Your assignment
Your copy should match the listing below exactly, except that it holds no images.

Exercise data
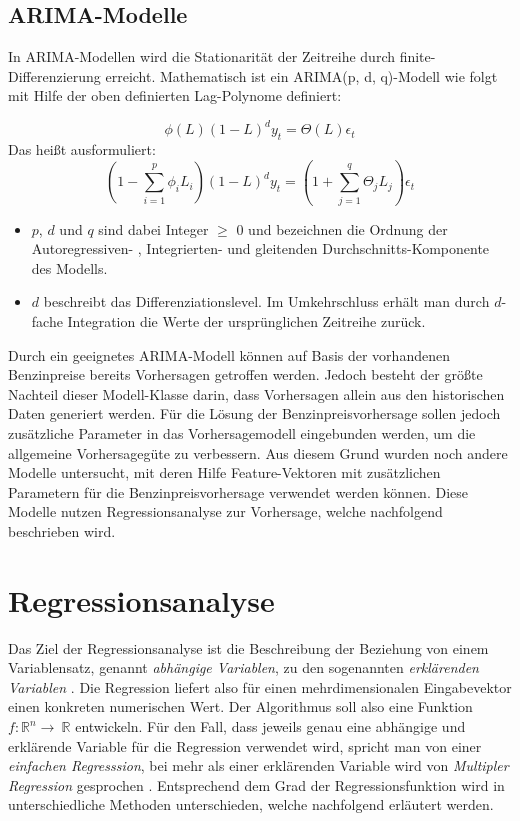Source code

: \documentclass[
ngerman          %
,a4paper          %
,11pt
,pdftex
]{report}
\begin{document}
\subsection{\acf{ARIMA}-Modelle}
In \ac{ARIMA}-Modellen wird die Stationarität der Zeitreihe durch finite-Differenzierung erreicht. Mathematisch ist ein \ac{ARIMA}(p, d, q)-Modell wie folgt mit Hilfe der oben definierten Lag-Polynome definiert:

\begin{equation*}
	\phi(L)(1-L)^d y_t = \Theta(L)\epsilon_t
\end{equation*}
Das heißt ausformuliert:
\begin{equation}
	\left(1-\sum_{i=1}^{p}\phi_i L_i \right) (1-L)^d y_t = \left(1 + \sum_{j=1}^{q} \Theta_j L_j \right) \epsilon_t
\end{equation}

\begin{itemize}
	\item $p$, $d$ und $q$ sind dabei Integer $\geq$ 0 und bezeichnen die Ordnung der Autoregressiven- , Integrierten- und gleitenden Durchschnitts-Komponente des Modells.
	\item $d$ beschreibt das Differenziationslevel. Im Umkehrschluss erhält man durch $d$-fache Integration die Werte der ursprünglichen Zeitreihe zurück.
\end{itemize}

Durch ein geeignetes \ac{ARIMA}-Modell können auf Basis der vorhandenen Benzinpreise bereits Vorhersagen getroffen werden. Jedoch besteht der größte Nachteil dieser Modell-Klasse darin, dass Vorhersagen allein aus den historischen Daten generiert werden. Für die Lösung der Benzinpreisvorhersage sollen jedoch zusätzliche Parameter in das Vorhersagemodell eingebunden werden, um die allgemeine Vorhersagegüte zu verbessern. Aus diesem Grund wurden noch andere Modelle untersucht, mit deren Hilfe Feature-Vektoren mit zusätzlichen Parametern für die Benzinpreisvorhersage verwendet werden können. Diese Modelle nutzen Regressionsanalyse zur Vorhersage, welche nachfolgend beschrieben wird.


\section{Regressionsanalyse}
Das Ziel der Regressionsanalyse ist die Beschreibung der Beziehung von einem Variablensatz, genannt \textit{abhängige Variablen}, zu den sogenannten \textit{erklärenden Variablen} \cite[129]{thinkstats}. Die Regression liefert also für einen mehrdimensionalen Eingabevektor einen konkreten numerischen Wert. Der Algorithmus soll also eine Funktion $f: \mathbb{R}^n \rightarrow\ \mathbb{R}$ entwickeln. Für den Fall, dass jeweils genau eine abhängige und erklärende Variable für die Regression verwendet wird, spricht man von einer \textit{einfachen Regresssion}, bei mehr als einer erklärenden Variable wird von \textit{Multipler Regression} gesprochen \cite[129]{thinkstats}. Entsprechend dem Grad der Regressionsfunktion wird in unterschiedliche Methoden unterschieden, welche nachfolgend erläutert werden.
\end{document}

Worked solution
Source code

: \documentclass[
ngerman          %
,a4paper          %
,11pt
,pdftex
]{report}
\begin{document}
\subsection{\acf{ARIMA}-Modelle}
In \ac{ARIMA}-Modellen wird die Stationarität der Zeitreihe durch finite-Differenzierung erreicht. Mathematisch ist ein \ac{ARIMA}(p, d, q)-Modell wie folgt mit Hilfe der oben definierten Lag-Polynome definiert:

\begin{equation*}
	\phi(L)(1-L)^d y_t = \Theta(L)\epsilon_t
\end{equation*}
Das heißt ausformuliert:
\begin{equation}
	\left(1-\sum_{i=1}^{p}\phi_i L_i \right) (1-L)^d y_t = \left(1 + \sum_{j=1}^{q} \Theta_j L_j \right) \epsilon_t
\end{equation}

\begin{itemize}
	\item $p$, $d$ und $q$ sind dabei Integer $\geq$ 0 und bezeichnen die Ordnung der Autoregressiven- , Integrierten- und gleitenden Durchschnitts-Komponente des Modells.
	\item $d$ beschreibt das Differenziationslevel. Im Umkehrschluss erhält man durch $d$-fache Integration die Werte der ursprünglichen Zeitreihe zurück.
\end{itemize}

Durch ein geeignetes \ac{ARIMA}-Modell können auf Basis der vorhandenen Benzinpreise bereits Vorhersagen getroffen werden. Jedoch besteht der größte Nachteil dieser Modell-Klasse darin, dass Vorhersagen allein aus den historischen Daten generiert werden. Für die Lösung der Benzinpreisvorhersage sollen jedoch zusätzliche Parameter in das Vorhersagemodell eingebunden werden, um die allgemeine Vorhersagegüte zu verbessern. Aus diesem Grund wurden noch andere Modelle untersucht, mit deren Hilfe Feature-Vektoren mit zusätzlichen Parametern für die Benzinpreisvorhersage verwendet werden können. Diese Modelle nutzen Regressionsanalyse zur Vorhersage, welche nachfolgend beschrieben wird.


\section{Regressionsanalyse}
Das Ziel der Regressionsanalyse ist die Beschreibung der Beziehung von einem Variablensatz, genannt \textit{abhängige Variablen}, zu den sogenannten \textit{erklärenden Variablen} \cite[129]{thinkstats}. Die Regression liefert also für einen mehrdimensionalen Eingabevektor einen konkreten numerischen Wert. Der Algorithmus soll also eine Funktion $f: \mathbb{R}^n \rightarrow\ \mathbb{R}$ entwickeln. Für den Fall, dass jeweils genau eine abhängige und erklärende Variable für die Regression verwendet wird, spricht man von einer \textit{einfachen Regresssion}, bei mehr als einer erklärenden Variable wird von \textit{Multipler Regression} gesprochen \cite[129]{thinkstats}. Entsprechend dem Grad der Regressionsfunktion wird in unterschiedliche Methoden unterschieden, welche nachfolgend erläutert werden.
\end{document}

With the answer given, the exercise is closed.